As the country's population has swelled, growing demand has helped put a floor under property prices. However, with COVID-19 effectively turning off the migration tap for the first time in decades, it threatens to leave the country's biggest two markets without one of their key drivers: people.
"Although interest rates are at record lows, which should support housing prices, at the same time, the COVID-19 economic shock, stalled migration and rising unemployment are set to weigh on housing demand," HSBC economists Paul Bloxham and Daniel Smith wrote in a note.
While acknowledging "forecasting house prices is difficult at the best of times, they nonetheless presented the case for prices to fall over the next year and change.
Nationwide, HSBC expects prices to fall by anywhere between 2% and 12%, but with an even greater correction to occur in the country's two biggest capital cities. In Sydney, the pair forecast falls of between 5% and 15%, while they see Melbourne as even more vulnerable to a fall as great as 17% next year.
"We expect larger declines in housing prices in Sydney and Melbourne than in Australia's other cities, given greater reliance in these cities on migration and foreign students, which have stalled as a result of border closures," the two wrote.
Certainly, the immediate effect of closed borders has already shown up in the rental market, with rents falling particularly in those areas home to large numbers of Airbnbs and temporary visitors, like Bondi and central Melbourne.
Besides a proposed travel hub between Australia and New Zealand, the federal government has made it clear the country's borders will largely remain shut for the foreseeable future. With both Sydney and Melbourne more reliant on migration, international student markets and tourism, a prolonged isolation period could pose a greater threat to them, HSBC posits.
Its numbers aren't dissimilar to others proposed by other economists, including the Commonwealth Bank which has laid out a base case for 11% falls and even 32% under its worst-case scenario.

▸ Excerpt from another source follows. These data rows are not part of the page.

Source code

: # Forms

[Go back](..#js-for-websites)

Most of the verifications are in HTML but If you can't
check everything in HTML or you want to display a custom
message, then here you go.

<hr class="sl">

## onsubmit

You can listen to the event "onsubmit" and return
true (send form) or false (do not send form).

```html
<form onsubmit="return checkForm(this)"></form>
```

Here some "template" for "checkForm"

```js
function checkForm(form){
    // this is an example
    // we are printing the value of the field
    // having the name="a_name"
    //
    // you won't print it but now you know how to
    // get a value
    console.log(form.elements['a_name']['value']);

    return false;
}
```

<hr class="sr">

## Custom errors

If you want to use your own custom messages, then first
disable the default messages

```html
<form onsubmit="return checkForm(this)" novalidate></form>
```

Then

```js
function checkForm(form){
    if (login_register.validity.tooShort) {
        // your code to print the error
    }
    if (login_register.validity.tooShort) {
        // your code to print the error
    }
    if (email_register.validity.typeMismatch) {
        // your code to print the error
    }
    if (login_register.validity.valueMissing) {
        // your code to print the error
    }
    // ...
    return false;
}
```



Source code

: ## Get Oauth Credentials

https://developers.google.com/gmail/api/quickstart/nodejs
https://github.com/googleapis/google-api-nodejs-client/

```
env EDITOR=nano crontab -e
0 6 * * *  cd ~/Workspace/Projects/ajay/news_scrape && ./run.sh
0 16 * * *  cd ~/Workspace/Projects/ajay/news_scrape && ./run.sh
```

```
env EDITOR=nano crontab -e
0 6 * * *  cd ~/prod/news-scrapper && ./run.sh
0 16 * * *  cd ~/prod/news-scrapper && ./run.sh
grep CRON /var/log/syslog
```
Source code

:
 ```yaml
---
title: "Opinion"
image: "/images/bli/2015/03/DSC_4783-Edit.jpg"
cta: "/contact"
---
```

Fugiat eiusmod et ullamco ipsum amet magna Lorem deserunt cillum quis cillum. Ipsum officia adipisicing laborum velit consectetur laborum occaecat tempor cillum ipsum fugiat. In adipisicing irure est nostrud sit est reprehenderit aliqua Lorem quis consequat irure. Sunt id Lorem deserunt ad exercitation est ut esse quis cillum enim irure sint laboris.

Similarly, SQM Research's Louis Christopher who noted a "mass exodus" from capital city CBDs has suggested 30% falls are within the realm of possibility. If unemployment gets as bad as Treasury expects, AMP Capital chief economist Shane Oliver says 20% falls are on the cards.
Evidence of a turning point has begun to emerge. The frequency of discounting among sellers has begun to climb, although limited volumes of sale have made it difficult to take the exact temperature of the market.
Again, there are plenty of variables to all those estimates. If the federal government can safely reopen the economy, stymie unemployment, the market may be saved from the worst of it.
While those are big 'ifs', there's plenty of nervous investors hoping they can do just that.